The magnitude and gravity of the refugee crisis in Europe makes it imperative that both Greece and Turkey work together to find ways to avert refugee suffering and deaths, deal with security issues and fight human trafficking. However, Turkey must not be permitted to use the refugee crisis as a vehicle to assert sovereignty over Greek islands, waters, airspace and continental sea shelf. 

Recent commentary stemming from the European Union about joint patrols and cost guards in the Aegean Sea at best fail to recognise that Turkey continues to challenge and dispute the sovereignty of numerous Greek islands, islets and rocks in the Aegean Sea. According to Turkey, such territories have not been specifically ceded to Greece by way of international treaties and are "grey zones". In effect Turkey refuses to recognise EU borders in the Aegean Sea. 

Turkey continues to maintain that no agreement concerning the delimitation of maritime boundaries between the two countries exist in the Aegean Sea and as such these are territories without sovereignty and therefore stateless! 

Turkey has gone as far as to claim that 132 islands and islets in the Aegean, currently under Greek administration, belong to Turkey including five Greek inhabited islets in the proximity of Samos and the Dodecanese that have been under Greek administration since 1912 and 1947 respectively. 

Legality of Turkish Claims

The claims made by Turkey lack legal merit under international treaty and customary law. Greece, quite rightly, denies the existence of any grey zones in the Aegean Sea and denies the existence of any dispute in this regard. The issue of sovereignty in the region has long been settled by the Lausanne Peace Treaty of 1923 and the Paris Peace Treaty of 1947. 
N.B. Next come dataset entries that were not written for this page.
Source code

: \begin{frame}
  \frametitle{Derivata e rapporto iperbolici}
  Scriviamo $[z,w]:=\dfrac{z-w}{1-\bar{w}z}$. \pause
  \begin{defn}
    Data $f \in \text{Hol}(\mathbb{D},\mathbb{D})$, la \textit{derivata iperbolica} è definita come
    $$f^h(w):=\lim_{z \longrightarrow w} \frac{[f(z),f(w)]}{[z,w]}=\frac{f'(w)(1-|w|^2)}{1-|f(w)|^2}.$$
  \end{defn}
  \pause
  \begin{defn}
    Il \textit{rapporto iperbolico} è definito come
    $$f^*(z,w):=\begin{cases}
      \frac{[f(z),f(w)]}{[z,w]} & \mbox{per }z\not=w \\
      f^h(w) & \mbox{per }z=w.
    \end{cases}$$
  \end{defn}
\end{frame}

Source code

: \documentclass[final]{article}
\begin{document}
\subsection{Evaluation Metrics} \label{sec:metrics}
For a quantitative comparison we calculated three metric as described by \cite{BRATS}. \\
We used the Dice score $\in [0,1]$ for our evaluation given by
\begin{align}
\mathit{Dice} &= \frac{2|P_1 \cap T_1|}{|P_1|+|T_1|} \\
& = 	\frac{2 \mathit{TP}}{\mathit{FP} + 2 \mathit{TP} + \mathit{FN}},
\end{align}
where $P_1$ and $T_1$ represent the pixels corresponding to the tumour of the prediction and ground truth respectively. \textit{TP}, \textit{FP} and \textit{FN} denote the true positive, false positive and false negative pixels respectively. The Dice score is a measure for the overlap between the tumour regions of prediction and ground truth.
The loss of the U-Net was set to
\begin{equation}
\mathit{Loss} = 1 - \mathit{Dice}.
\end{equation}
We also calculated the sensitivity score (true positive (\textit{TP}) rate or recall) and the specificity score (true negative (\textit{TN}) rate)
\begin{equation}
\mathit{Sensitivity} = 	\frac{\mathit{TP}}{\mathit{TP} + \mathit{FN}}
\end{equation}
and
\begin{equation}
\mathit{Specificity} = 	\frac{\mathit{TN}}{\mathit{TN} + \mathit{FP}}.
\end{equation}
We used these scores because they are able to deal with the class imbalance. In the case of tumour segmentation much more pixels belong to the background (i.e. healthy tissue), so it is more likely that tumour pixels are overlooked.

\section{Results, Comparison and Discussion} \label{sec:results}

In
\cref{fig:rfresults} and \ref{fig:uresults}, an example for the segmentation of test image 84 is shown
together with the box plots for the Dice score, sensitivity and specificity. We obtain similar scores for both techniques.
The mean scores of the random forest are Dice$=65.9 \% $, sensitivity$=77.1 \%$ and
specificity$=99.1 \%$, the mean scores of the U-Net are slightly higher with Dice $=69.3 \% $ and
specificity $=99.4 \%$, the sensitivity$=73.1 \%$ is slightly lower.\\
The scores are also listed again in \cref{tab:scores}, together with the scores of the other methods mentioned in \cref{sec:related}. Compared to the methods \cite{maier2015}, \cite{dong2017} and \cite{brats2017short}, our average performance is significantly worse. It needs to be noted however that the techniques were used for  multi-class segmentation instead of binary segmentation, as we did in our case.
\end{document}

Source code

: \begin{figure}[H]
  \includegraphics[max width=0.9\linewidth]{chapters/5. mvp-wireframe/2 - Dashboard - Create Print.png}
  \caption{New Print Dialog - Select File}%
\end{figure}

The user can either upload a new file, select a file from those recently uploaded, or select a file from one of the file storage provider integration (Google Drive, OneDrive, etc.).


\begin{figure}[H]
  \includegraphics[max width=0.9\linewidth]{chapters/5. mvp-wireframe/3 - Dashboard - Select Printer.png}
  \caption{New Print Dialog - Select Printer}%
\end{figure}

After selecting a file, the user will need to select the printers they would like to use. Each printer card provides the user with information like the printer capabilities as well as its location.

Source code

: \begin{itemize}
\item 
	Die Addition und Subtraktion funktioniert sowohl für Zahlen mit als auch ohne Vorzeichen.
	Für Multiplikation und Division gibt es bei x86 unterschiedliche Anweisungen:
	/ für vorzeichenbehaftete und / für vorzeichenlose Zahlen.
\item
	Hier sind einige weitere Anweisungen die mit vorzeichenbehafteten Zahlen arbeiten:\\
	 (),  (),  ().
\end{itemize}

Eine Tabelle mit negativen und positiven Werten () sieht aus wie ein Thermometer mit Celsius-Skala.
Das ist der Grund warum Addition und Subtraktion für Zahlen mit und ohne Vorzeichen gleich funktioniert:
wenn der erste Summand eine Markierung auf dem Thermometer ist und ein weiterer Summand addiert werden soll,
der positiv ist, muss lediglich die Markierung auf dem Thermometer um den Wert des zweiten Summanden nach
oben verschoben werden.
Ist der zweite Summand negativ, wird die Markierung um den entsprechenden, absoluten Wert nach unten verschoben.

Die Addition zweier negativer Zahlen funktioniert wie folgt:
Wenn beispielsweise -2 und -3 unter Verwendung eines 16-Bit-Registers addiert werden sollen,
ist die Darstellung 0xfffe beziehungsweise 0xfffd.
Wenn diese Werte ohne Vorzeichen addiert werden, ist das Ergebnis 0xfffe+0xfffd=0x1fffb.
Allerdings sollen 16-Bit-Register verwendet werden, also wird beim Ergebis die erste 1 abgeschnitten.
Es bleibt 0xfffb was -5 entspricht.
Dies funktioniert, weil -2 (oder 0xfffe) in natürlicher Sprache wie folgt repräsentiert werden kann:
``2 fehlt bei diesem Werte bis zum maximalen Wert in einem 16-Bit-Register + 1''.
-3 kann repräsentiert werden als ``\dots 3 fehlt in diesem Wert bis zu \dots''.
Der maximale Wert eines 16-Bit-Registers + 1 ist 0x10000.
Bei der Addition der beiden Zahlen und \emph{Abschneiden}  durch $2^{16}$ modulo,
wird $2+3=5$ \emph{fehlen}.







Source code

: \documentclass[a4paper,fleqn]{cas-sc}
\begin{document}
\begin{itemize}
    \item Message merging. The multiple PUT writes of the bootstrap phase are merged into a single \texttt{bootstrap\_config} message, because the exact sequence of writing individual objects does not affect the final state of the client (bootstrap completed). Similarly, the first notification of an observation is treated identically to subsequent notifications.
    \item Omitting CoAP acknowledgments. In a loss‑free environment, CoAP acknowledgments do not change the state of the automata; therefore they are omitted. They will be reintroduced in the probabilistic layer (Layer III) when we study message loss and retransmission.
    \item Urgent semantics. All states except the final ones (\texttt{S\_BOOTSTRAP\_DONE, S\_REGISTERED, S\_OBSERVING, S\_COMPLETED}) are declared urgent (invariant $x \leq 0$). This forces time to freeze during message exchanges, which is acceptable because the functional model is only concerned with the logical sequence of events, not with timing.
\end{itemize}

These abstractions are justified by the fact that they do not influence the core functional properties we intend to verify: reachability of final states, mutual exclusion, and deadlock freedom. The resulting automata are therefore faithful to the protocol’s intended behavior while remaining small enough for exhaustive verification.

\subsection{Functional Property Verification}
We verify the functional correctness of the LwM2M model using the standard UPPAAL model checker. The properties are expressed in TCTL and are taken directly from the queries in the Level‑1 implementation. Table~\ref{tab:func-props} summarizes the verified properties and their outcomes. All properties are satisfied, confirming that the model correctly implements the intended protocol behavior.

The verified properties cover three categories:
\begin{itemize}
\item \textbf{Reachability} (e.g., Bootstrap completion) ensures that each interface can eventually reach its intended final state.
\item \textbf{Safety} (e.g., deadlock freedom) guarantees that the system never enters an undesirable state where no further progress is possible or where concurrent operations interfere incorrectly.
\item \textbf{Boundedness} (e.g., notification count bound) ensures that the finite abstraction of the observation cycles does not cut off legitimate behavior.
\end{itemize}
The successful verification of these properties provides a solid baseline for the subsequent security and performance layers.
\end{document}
The Lausanne Peace Treaty 1923, to which both Greece and Turkey are signatories, settled the Anatolian and East Thracian parts of the partitioning of the Ottoman Empire and the borders between Greece and Turkey. Pursuant to Article 12 (1) of this Treaty, the islands of the Eastern Mediterranean including Lemnos, Samothrace, Mytilene, Chios, Samos and Nikaria were ceded to Greece whilst the islands of Imbros, Tenedos, the Rabbit Islands and islands situated at less than three miles from the Asiatic coast remained under Turkish sovereignty. 

Pursuant to Article 15 of the Lausanne Peace Treaty 1923, Turkey renounced in favour of Italy all rights and title over the Dodecanese islands, Kastellorizo and the islets dependent thereon. Moreover, pursuant to Article 14 of the Paris Peace Treaty of 1947, signed by Italy and the allied powers after the culmination of World War II, Italy ceded full sovereignty over the Dodecanese islands as well as the adjacent islets to Greece. 

This treaty makes it clear that all islands and islets situated outside the three mile zone around the Turkish mainland coast, other than the islands of Imbros, Tenedos and the Rabbit Islands, have been awarded to Greece and those located within this zone awarded to Turkey. 

The demarcation is clear-cut which explains why there is no need for these treaties to refer by name to all the islands and islets especially given that there are over two thousand islands and islets involved. Turkey erroneously interprets this provision to mean that all islands and islets not specifically named in Article 12 or not specifically ceded to Greece by way of Treaty belong to Turkey as the rightful heir to the Ottoman Empire or otherwise remain as "grey zones" that need to be delimited by way of agreement between Turkey and Greece. 

Whilst it is important that Greece and Turkey work together on refugees this does not have to be at the expense of the implementation of United Nations Resolutions, International Conventions, European Acquis and International Law in the Aegean Sea.